Published: Mar 15, 2021 2:47 PM

By Cassie Montgomery

As consumer electronics get smaller, the need for smaller parts, such as batteries, grows. Researchers are actively exploring additive manufacturing techniques to create the necessary smaller parts, but they first need to establish a fundamental understanding of the nanomaterial known as MXenes. 

Virginia Davis, the Dr. Daniel F. and Josephine Breeden Professor of chemical engineering, and Majid Beidaghi, associate professor of materials engineering, are working to evaluate the properties of MXenes with a $328,420 National Science Foundation award for their project “Understanding the Effects of Sheet Size and Salt Addition on Aqueous MXene Dispersions: Phase Behavior, Rheological Properties and Printability.” 

“MXenes are a new material and they have a lot of amazing properties and potential in applications such as batteries, supercapacitors and things that power our everyday devices,” Davis said. “However, in order to enable them to be used in these applications, we have to understand how to process them into different structures.” 

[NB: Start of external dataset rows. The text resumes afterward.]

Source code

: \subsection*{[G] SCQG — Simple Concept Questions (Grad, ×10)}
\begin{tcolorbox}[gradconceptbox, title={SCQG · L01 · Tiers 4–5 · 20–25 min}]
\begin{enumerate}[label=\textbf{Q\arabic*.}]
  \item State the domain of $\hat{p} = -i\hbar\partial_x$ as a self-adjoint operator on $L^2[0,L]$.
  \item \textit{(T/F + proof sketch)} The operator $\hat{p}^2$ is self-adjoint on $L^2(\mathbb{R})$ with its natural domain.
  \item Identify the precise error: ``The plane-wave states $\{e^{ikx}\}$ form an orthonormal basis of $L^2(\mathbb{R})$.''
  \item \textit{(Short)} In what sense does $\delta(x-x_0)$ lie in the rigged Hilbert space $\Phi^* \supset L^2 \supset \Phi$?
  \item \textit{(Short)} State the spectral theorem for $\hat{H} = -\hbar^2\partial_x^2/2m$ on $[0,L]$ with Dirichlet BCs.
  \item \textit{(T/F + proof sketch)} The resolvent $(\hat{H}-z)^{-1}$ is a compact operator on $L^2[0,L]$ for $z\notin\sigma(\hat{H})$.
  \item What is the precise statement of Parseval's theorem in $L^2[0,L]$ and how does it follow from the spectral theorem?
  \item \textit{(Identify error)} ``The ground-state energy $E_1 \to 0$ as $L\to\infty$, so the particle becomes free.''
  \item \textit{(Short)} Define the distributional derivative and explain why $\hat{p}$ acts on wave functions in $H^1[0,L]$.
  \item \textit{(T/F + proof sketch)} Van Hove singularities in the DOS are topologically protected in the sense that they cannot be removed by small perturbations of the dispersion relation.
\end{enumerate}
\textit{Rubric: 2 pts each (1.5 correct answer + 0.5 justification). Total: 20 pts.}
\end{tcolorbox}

MXenes are a family of 2D crystalline nanomaterials composed of transition metal carbides, nitrides or carbonitrides. One advantage of MXenes is that they can be dispersed in water and processed into devices and structures using fluid phase processing techniques such as direct ink writing, a specialized 3D printing technique. To date, advances in MXene processing have required time-consuming and expensive trial-and-error approaches. 

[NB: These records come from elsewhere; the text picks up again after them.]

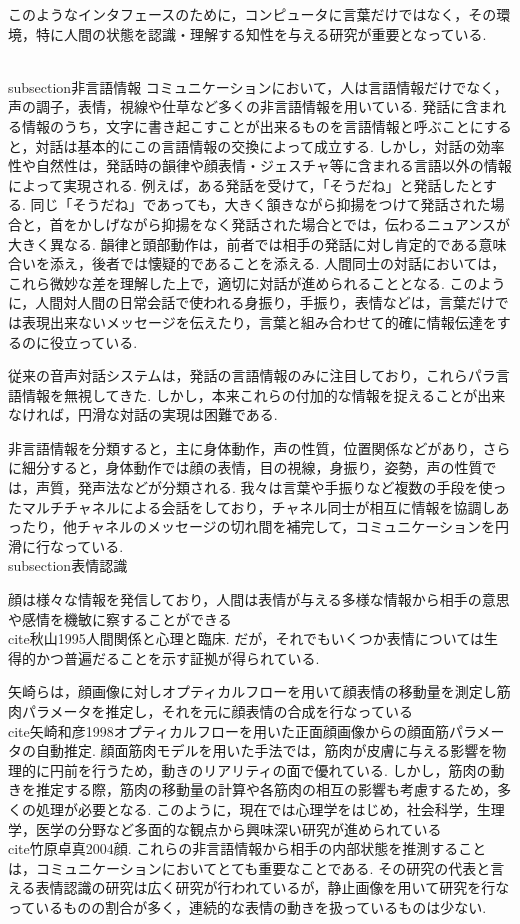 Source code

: このようなインタフェースのために，コンピュータに言葉だけではなく，その環境，特に人間の状態を認識・理解する知性を与える研究が重要となっている.

\\subsection{非言語情報}
コミュニケーションにおいて，人は言語情報だけでなく，声の調子，表情，視線や仕草など多くの非言語情報を用いている.
発話に含まれる情報のうち，文字に書き起こすことが出来るものを言語情報と呼ぶことにすると，対話は基本的にこの言語情報の交換によって成立する.
しかし，対話の効率性や自然性は，発話時の韻律や顔表情・ジェスチャ等に含まれる言語以外の情報によって実現される.
例えば，ある発話を受けて，「そうだね」と発話したとする.
同じ「そうだね」であっても，大きく頷きながら抑揚をつけて発話された場合と，首をかしげながら抑揚をなく発話された場合とでは，伝わるニュアンスが大きく異なる.
韻律と頭部動作は，前者では相手の発話に対し肯定的である意味合いを添え，後者では懐疑的であることを添える.
人間同士の対話においては，これら微妙な差を理解した上で，適切に対話が進められることとなる.
このように，人間対人間の日常会話で使われる身振り，手振り，表情などは，言葉だけでは表現出来ないメッセージを伝えたり，言葉と組み合わせて的確に情報伝達をするのに役立っている.

従来の音声対話システムは，発話の言語情報のみに注目しており，これらパラ言語情報を無視してきた.
しかし，本来これらの付加的な情報を捉えることが出来なければ，円滑な対話の実現は困難である.

非言語情報を分類すると，主に身体動作，声の性質，位置関係などがあり，さらに細分すると，身体動作では顔の表情，目の視線，身振り，姿勢，声の性質では，声質，発声法などが分類される.
我々は言葉や手振りなど複数の手段を使ったマルチチャネルによる会話をしており，チャネル同士が相互に情報を協調しあったり，他チャネルのメッセージの切れ間を補完して，コミュニケーションを円滑に行なっている.
\\subsection{表情認識}

顔は様々な情報を発信しており，人間は表情が与える多様な情報から相手の意思や感情を機敏に察することができる\\cite{秋山1995人間関係と心理と臨床}.
だが，それでもいくつか表情については生得的かつ普遍だることを示す証拠が得られている.

矢崎らは，顔画像に対しオプティカルフローを用いて顔表情の移動量を測定し筋肉パラメータを推定し，それを元に顔表情の合成を行なっている\\cite{矢崎和彦1998オプティカルフローを用いた正面顔画像からの顔面筋パラメータの自動推定}.
顔面筋肉モデルを用いた手法では，筋肉が皮膚に与える影響を物理的に円前を行うため，動きのリアリティの面で優れている.
しかし，筋肉の動きを推定する際，筋肉の移動量の計算や各筋肉の相互の影響も考慮するため，多くの処理が必要となる.
このように，現在では心理学をはじめ，社会科学，生理学，医学の分野など多面的な観点から興味深い研究が進められている\\cite{竹原卓真2004顔}.
これらの非言語情報から相手の内部状態を推測することは，コミュニケーションにおいてとても重要なことである.
その研究の代表と言える表情認識の研究は広く研究が行われているが，静止画像を用いて研究を行なっているものの割合が多く，連続的な表情の動きを扱っているものは少ない.

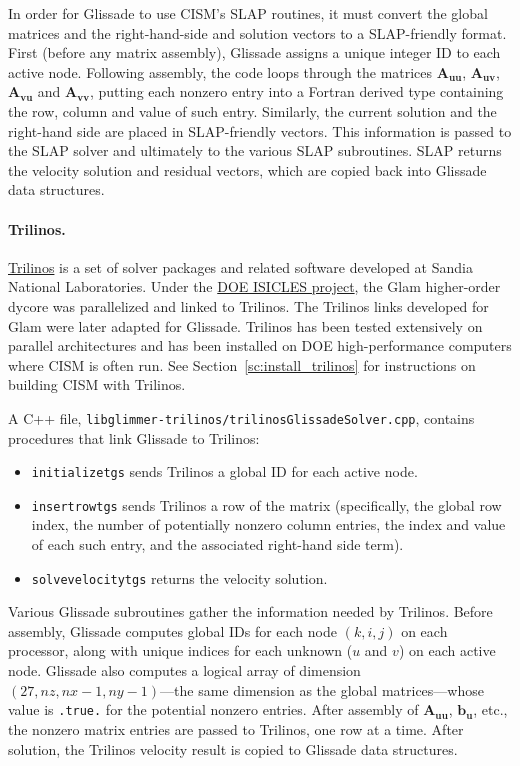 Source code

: {In order for Glissade to use CISM's SLAP routines, it must convert the global matrices and the 
right-hand-side and solution vectors to a SLAP-friendly format. First (before any matrix assembly),
Glissade assigns a unique integer ID to each active node.  Following assembly, the code loops through the matrices
$\mathbf{A_{uu}}$, $\mathbf{A_{uv}}$, $\mathbf{A_{vu}}$ and $\mathbf{A_{vv}}$, putting each nonzero entry into a Fortran derived type containing
the row, column and value of such entry.  Similarly, the current solution and the right-hand side are placed
in SLAP-friendly vectors. This information is passed to the SLAP solver
and ultimately to the various SLAP subroutines.  SLAP returns the velocity solution
and residual vectors, which are copied back into Glissade data structures.

\paragraph{Trilinos.}

\href{http://trilinos.org}{Trilinos} is a set of solver packages and related software developed at 
Sandia National Laboratories. Under the 
\href{http://www.csm.ornl.gov/ISICLES/}{DOE ISICLES project},
the Glam higher-order dycore was parallelized and linked to Trilinos.  The Trilinos links
developed for Glam were later adapted for Glissade.  Trilinos has been tested extensively on
parallel architectures and has been installed on DOE high-performance computers where 
CISM is often run.
See Section~\ref{sc:install_trilinos} for instructions on building CISM with Trilinos.

A C++ file, \texttt{libglimmer-trilinos/trilinosGlissadeSolver.cpp}, contains procedures that
link Glissade to Trilinos:

\begin{itemize}
\item \texttt{initializetgs} sends Trilinos a global ID for each active node.
\item \texttt{insertrowtgs} sends Trilinos a row of the matrix (specifically, the global row index, the number of
potentially nonzero column entries, the index and value of each such entry, and the associated right-hand side term).
\item \texttt{solvevelocitytgs} returns the velocity solution.
\end{itemize}

Various Glissade subroutines gather the information needed by Trilinos.  Before assembly, Glissade computes
global IDs for each node $(k,i,j)$ on each processor, along with unique indices for each unknown ($u$ and $v$)
on each active node.  Glissade also computes a logical array of dimension $(27,nz,nx-1,ny-1)$---the same dimension
as the global matrices---whose value is \texttt{.true.} for the potential nonzero entries.
After assembly of $\mathbf{A_{uu}}$, $\mathbf{b_u}$, etc., the nonzero matrix entries are passed to Trilinos, one row at a time.
After solution, the Trilinos velocity result is copied to Glissade data structures.

}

“Our grant is looking at using fundamental tools for understanding how solids disperse in liquids and to gain new insight as to the behavior of (MXenes) to enable them to be printed into small devices using additive manufacturing,” Davis said. “In this grant we’re particularly looking at MXenes in the context of other 2D or sheet-like nanomaterials. If we can understand those fundamental principles that govern these sheet-like materials, then we can apply it to other new materials that we may discover or make materials we already know about, such as nanoclays, work even better.” 

This topic represents a natural cross-section of Davis’ and Beidaghi’s specialized research areas. Beidaghi has studied MXenes and their potential since he was a post-doctoral research fellow at Drexel University. Davis is interested in understanding how to effectively process nanomaterials and how they flow in liquids. 

“Really it was both of us coming together at Auburn that allowed us to tackle both parts of the problem, the materials chemistry part and the phase behavior part,” Davis said. 

The two plan to collaborate with other researchers to advance the experimental and theoretical methods to study dispersions of nanomaterials.